When it comes to buying a property in Portugal, there are several steps to the process which you will need to go through over the course of searching and buying.
The first thing you need to do when deciding to buy a property in Portugal is to determine what you can afford. You need to determine if you are going to require financing and you have sufficient funds to cover the down payment and closing costs. (Please see buyers closing costs for more information.)
Once you have determined how much you can afford to spend on a property, it is time to decide which real estate agent you want to work with. There can be a tendency to work with several, however, from our personal and professional experience, this can lead to a lot of confusion.
Portugal does not tend to have an exclusive listing market and a number of agencies will also work in partnership with one another.
Our advise: pick someone you have a rapport with, whom you trust and who you feel will keep your best interests at heart.
During the course of this conversation with your agent, you will need to consider the location, type, size, age and condition of your dream property. You can expect your agent to ask you a number of questions based around your requirements.
Things like how you intend to spend your time, what specific usages you may need in the home, if you will be there full time and so on…
Once the details of your property requirements have been outlined, you can begin touring properties that fit your requirements and are within your price range. This can take anywhere from a day or two to several months.
Our advice: Make sure to take some notes on each property you visit.
If you are travelling specifically to Portugal for the intention of viewing and finding a property, you will likely see around 4 to 5 houses in a day. Anymore and this can become overwhelming. Even with just this number it can become difficult to remember everything about the properties you see.
Once you have found a property that matches your needs, the normal procedure is for the agent you have been working with to make a reasonable offer to the seller of the property.
Our advice: Make sure your offers is fair and reasonable.
Most sellers tend to price their homes a little on the high side, so while some offers are accepted immediately, it can be expected that you may need to enter into negotiations. Your agent will oversee this on your behalf to ensure you reach an agreed-upon figure that both you and the seller are happy with.

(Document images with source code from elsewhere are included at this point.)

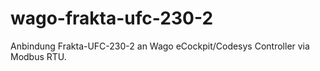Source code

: # wago-frakta-ufc-230-2
Anbindung Frakta-UFC-230-2 an Wago eCockpit/Codesys Controller via Modbus RTU.

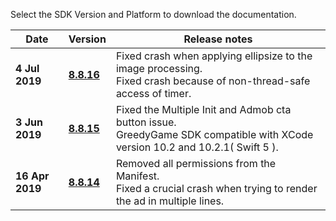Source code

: Select the SDK Version and Platform to download the documentation.

Date | Version | Release notes
--- | --- | ---
<b>4 Jul 2019</b> | <b><a href="/sdk8.8.16/">8.8.16</a></b> | Fixed crash when applying ellipsize to the image processing. <br> Fixed crash because of non-thread-safe access of timer.
<b>3 Jun 2019</b> | <b><a href="/sdk8.8.15/">8.8.15</a></b> | Fixed the Multiple Init and Admob cta button issue. <br> GreedyGame SDK compatible with XCode version 10.2 and 10.2.1( Swift 5 ).
<b>16 Apr 2019</b> | <b><a href="/sdk8.8.14">8.8.14</a></b> | Removed all permissions from the Manifest. <br>Fixed a crucial crash when trying to render the ad in multiple lines.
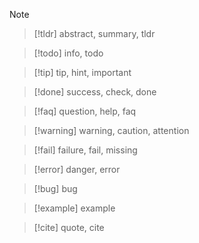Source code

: 
> [!note] 

> [!tldr]  abstract, summary, tldr

> [!todo] info, todo

> [!tip] tip, hint, important

> [!done] success, check, done

> [!faq] question, help, faq

> [!warning] warning, caution, attention

> [!fail] failure, fail, missing

> [!error] danger, error

> [!bug] bug

> [!example] example

> [!cite] quote, cite

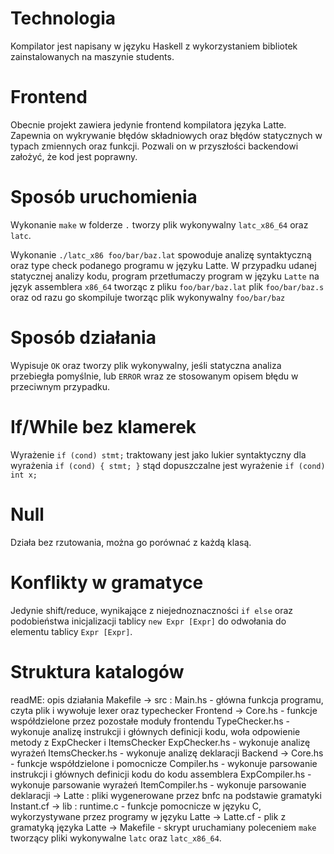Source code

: # Technologia
Kompilator jest napisany w języku Haskell z wykorzystaniem bibliotek zainstalowanych na maszynie students.

# Frontend
Obecnie projekt zawiera jedynie frontend kompilatora języka Latte. Zapewnia on wykrywanie błędów składniowych
oraz błędów statycznych w typach zmiennych oraz funkcji. Pozwali on w przyszłości backendowi założyć,
że kod jest poprawny.

# Sposób uruchomienia
Wykonanie `make` w folderze `.` tworzy plik wykonywalny `latc_x86_64` oraz `latc`.

Wykonanie `./latc_x86 foo/bar/baz.lat` spowoduje analizę syntaktyczną oraz type check podanego programu w języku Latte.
W przypadku udanej statycznej analizy kodu, program przetłumaczy program w języku `Latte` na język assemblera `x86_64`
tworząc z pliku `foo/bar/baz.lat` plik `foo/bar/baz.s` oraz od razu go skompiluje tworząc plik wykonywalny `foo/bar/baz`

# Sposób działania
Wypisuje `OK` oraz tworzy plik wykonywalny, jeśli statyczna analiza przebiegła pomyślnie, lub `ERROR` wraz ze stosowanym
opisem błędu w przeciwnym przypadku.

# If/While bez klamerek
Wyrażenie 
`
if (cond)
    stmt;
`
traktowany jest jako lukier syntaktyczny dla wyrażenia
`
if (cond) {
    stmt;
}
`
stąd dopuszczalne jest wyrażenie
`
if (cond) 
    int x;
`

# Null
Działa bez rzutowania, można go porównać z każdą klasą.

# Konflikty w gramatyce
Jedynie shift/reduce, wynikające z niejednoznaczności `if else` oraz podobieństwa 
inicjalizacji tablicy `new Expr [Expr]` do odwołania do elementu tablicy `Expr [Expr]`.


# Struktura katalogów
readME: opis działania
Makefile
    -> src :
            Main.hs - główna funkcja programu, czyta plik i wywołuje lexer oraz typechecker
            Frontend -> 
                        Core.hs - funkcje współdzielone przez pozostałe moduły frontendu
                        TypeChecker.hs - wykonuje analizę instrukcji i głównych definicji kodu, woła odpowienie metody z ExpChecker i ItemsChecker
                        ExpChecker.hs - wykonuje analizę wyrażeń
                        ItemsChecker.hs - wykonuje analizę deklaracji
            Backend ->
                    Core.hs - funkcje współdzielone i pomocnicze
                    Compiler.hs - wykonuje parsowanie instrukcji i głównych definicji kodu do kodu assemblera
                    ExpCompiler.hs - wykonuje parsowanie wyrażeń
                    ItemCompiler.hs - wykonuje parsowanie deklaracji
            -> Latte : pliki wygenerowane przez bnfc na podstawie gramatyki Instant.cf
    -> lib :
           runtime.c - funkcje pomocnicze w języku C, wykorzystywane przez programy w języku Latte
    -> Latte.cf - plik z gramatyką języka Latte
    -> Makefile - skrypt uruchamiany poleceniem `make` tworzący pliki wykonywalne `latc` oraz `latc_x86_64`. 
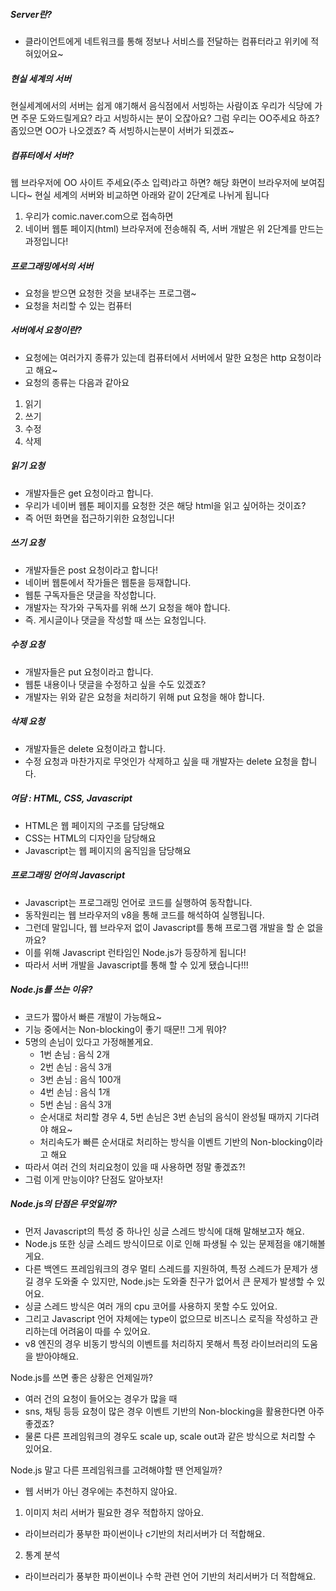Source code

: ##### Server란?
 - 클라이언트에게 네트워크를 통해 정보나 서비스를 전달하는 컴퓨터라고 위키에 적혀있어요~

##### 현실 세계의 서버
현실세계에서의 서버는 쉽게 얘기해서 음식점에서 서빙하는 사람이죠
우리가 식당에 가면 주문 도와드릴게요? 라고 서빙하시는 분이 오잖아요?
그럼 우리는 OO주세요 하죠? 좀있으면 OO가 나오겠죠?
즉 서빙하시는분이 서버가 되겠죠~

##### 컴퓨터에서 서버?
웹 브라우저에 OO 사이트 주세요(주소 입력)라고 하면?
해당 화면이 브라우저에 보여집니다~
현실 세계의 서버와 비교하면 아래와 같이 2단계로 나뉘게 됩니다
1. 우리가 comic.naver.com으로 접속하면  
2. 네이버 웹툰 페이지(html) 브라우저에 전송해줘
즉, 서버 개발은 위 2단계를 만드는 과정입니다!

##### 프로그래밍에서의 서버
- 요청을 받으면 요청한 것을 보내주는 프로그램~
- 요청을 처리할 수 있는 컴퓨터

##### 서버에서 요청이란?
- 요청에는 여러가지 종류가 있는데 컴퓨터에서 서버에서 말한 요청은 http 요청이라고 해요~
- 요청의 종류는 다음과 같아요
 1. 읽기
 2. 쓰기
 3. 수정
 4. 삭제

##### 읽기 요청
- 개발자들은 get 요청이라고 합니다.
- 우리가 네이버 웹툰 페이지를 요청한 것은 해당 html을 읽고 싶어하는 것이죠?
- 즉 어떤 화면을 접근하기위한 요청입니다!

##### 쓰기 요청
- 개발자들은 post 요청이라고 합니다!
- 네이버 웹툰에서 작가들은 웹툰을 등재합니다.
- 웹툰 구독자들은 댓글을 작성합니다.
- 개발자는 작가와 구독자를 위해 쓰기 요청을 해야 합니다.
- 즉. 게시글이나 댓글을 작성할 때 쓰는 요청입니다.

##### 수정 요청
- 개발자들은 put 요청이라고 합니다.
- 웹툰 내용이나 댓글을 수정하고 싶을 수도 있겠죠?
- 개발자는 위와 같은 요청을 처리하기 위해 put 요청을 해야 합니다.

##### 삭제 요청
- 개발자들은 delete 요청이라고 합니다.
- 수정 요청과 마찬가지로 무엇인가 삭제하고 싶을 때 개발자는 delete 요청을 합니다.

##### 여담 : HTML, CSS, Javascript
- HTML은 웹 페이지의 구조를 담당해요
- CSS는 HTML의 디자인을 담당해요
- Javascript는 웹 페이지의 움직임을 담당해요

##### 프로그래밍 언어의 Javascript
- Javascript는 프로그래밍 언어로 코드를 실행하여 동작합니다.
- 동작원리는 웹 브라우저의 v8을 통해 코드를 해석하여 실행됩니다.
- 그런데 말입니다, 웹 브라우저 없이 Javascript를 통해 프로그램 개발을 할 순 없을까요?
- 이를 위해 Javascript 런타임인 Node.js가 등장하게 됩니다!
- 따라서 서버 개발을 Javascript를 통해 할 수 있게 됐습니다!!!

##### Node.js를 쓰는 이유?
- 코드가 짧아서 빠른 개발이 가능해요~
- 기능 중에서는 Non-blocking이 좋기 때문!! 그게 뭐야?
- 5명의 손님이 있다고 가정해볼게요.
   - 1번 손님 : 음식 2개
   - 2번 손님 : 음식 3개
   - 3번 손님 : 음식 100개
   - 4번 손님 : 음식 1개
   - 5번 손님 : 음식 3개
  - 순서대로 처리할 경우 4, 5번 손님은 3번 손님의 음식이 완성될 때까지 기다려야 해요~
  - 처리속도가 빠른 순서대로 처리하는 방식을 이벤트 기반의 Non-blocking이라고 해요
- 따라서 여러 건의 처리요청이 있을 때 사용하면 정말 좋겠죠?!
- 그럼 이게 만능이야? 단점도 알아보자!

##### Node.js의 단점은 무엇일까?
 - 먼저 Javascript의 특성 중 하나인 싱글 스레드 방식에 대해 말해보고자 해요.
 - Node.js 또한 싱글 스레드 방식이므로 이로 인해 파생될 수 있는 문제점을 얘기해볼게요.
 - 다른 백엔드 프레임워크의 경우 멀티 스레드를 지원하여, 특정 스레드가 문제가 생길 경우 도와줄 수 있지만, Node.js는 도와줄 친구가 없어서 큰 문제가 발생할 수 있어요. 
 - 싱글 스레드 방식은 여러 개의 cpu 코어를 사용하지 못할 수도 있어요.
 - 그리고 Javascript 언어 자체에는 type이 없으므로 비즈니스 로직을 작성하고 관리하는데 어려움이 따를 수 있어요.
 - v8 엔진의 경우 비동기 방식의 이벤트를 처리하지 못해서 특정 라이브러리의 도움을 받아야해요.

Node.js를 쓰면 좋은 상황은 언제일까?
 - 여러 건의 요청이 들어오는 경우가 많을 때
 - sns, 채팅 등등 요청이 많은 경우 이벤트 기반의 Non-blocking을 활용한다면 아주 좋겠죠?
 - 물론 다른 프레임워크의 경우도 scale up, scale out과 같은 방식으로 처리할 수 있어요.

Node.js 말고 다른 프레임워크를 고려해야할 땐 언제일까?
- 웹 서버가 아닌 경우에는 추천하지 않아요.
 1. 이미지 처리 서버가 필요한 경우 적합하지 않아요. 
  - 라이브러리가 풍부한 파이썬이나 c기반의 처리서버가 더 적합해요.
 2. 통계 분석 
  - 라이브러리가 풍부한 파이썬이나 수학 관련 언어 기반의 처리서버가 더 적합해요.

A good agent will be happy to provide you with a CMA (comparative market analysis) of properties recently sold in the area. This way, you can see how competitive your offer and the property you are looking to secure are.
At this point, it is very important that both parties fully understand what is and is not being included in the purchase.
Once an agreement has been reached that both parties are happy with, it is standard procedure in Portugal for the buyer to then make a reservation (earnest) deposit. Normally in the region of 5000€. This amount is normally lodged in a client account held by your lawyer.
At this stage, this is not a legally binding contract. However, it shows a gesture of good faith to the seller that you intend to complete the purchase, allowing them the security to remove the property from the market so that due diligence can take place and no other offers may be entered or accepted.
Often referred to as the CPVC (Contrato de Promessa de Compra e Venda), The promissory contract is what is considered an exchange contract in the UK. This is a legally binding agreement, which, in Portugal, comes with penalties should either party wish to break it.
Our Advice: Before you go ahead and sign the promissory contract, ensure you are in a position to move forward with the sale and have the necessary funds in place for the promissory contract, which is generally around 20-30%.
Before completing the promissory contract, your lawyer will have undertaken a number of searches on the property. Specifically, to check that the legal classification of the property is correct, a title report is needed to confirm that the person selling it is legally the owner of the property and that the land is registered to them. Your lawyer will also check that there are no liabilities or restrictions registered against it, such as liens, charges, or claims by the tax office.
Within the promissory contract, your lawyer will set out the agreed sale price, who the buyers and sellers are, dates for completion, what is included in the purchase and any clauses that the contract is subject too - This could be stage payments, subject to loan approval or other things.
Also to point out here, that if you are buying with a mortgage then an appraisal will be required as standard by the bank offering finance. However appraisals and home inspections (surveys) are optional in Portugal and at the buyers discretion.
The final stage of the purchase is the public deed, or escrita, as it is called in Portuguese. This must be signed in front of a notary, who will check all the documents relating to the sale and purchase to ensure everything is correct. It is at this point that the balance of the purchase must be paid in full. If doing this with a mortgage, then the bank will be present alongside your lawyer to hand over a bankers draft for the amount financed. Once this has been completed, the property is then legally yours and your lawyer will set about transferring the land register into your name.
Our Advice: Plan ahead. If you cannot be present for the signing, make sure you have set up a power of attorney well in advance.
The original deed will be held on file in the notary, and a certified copy will be issued to you for your own records.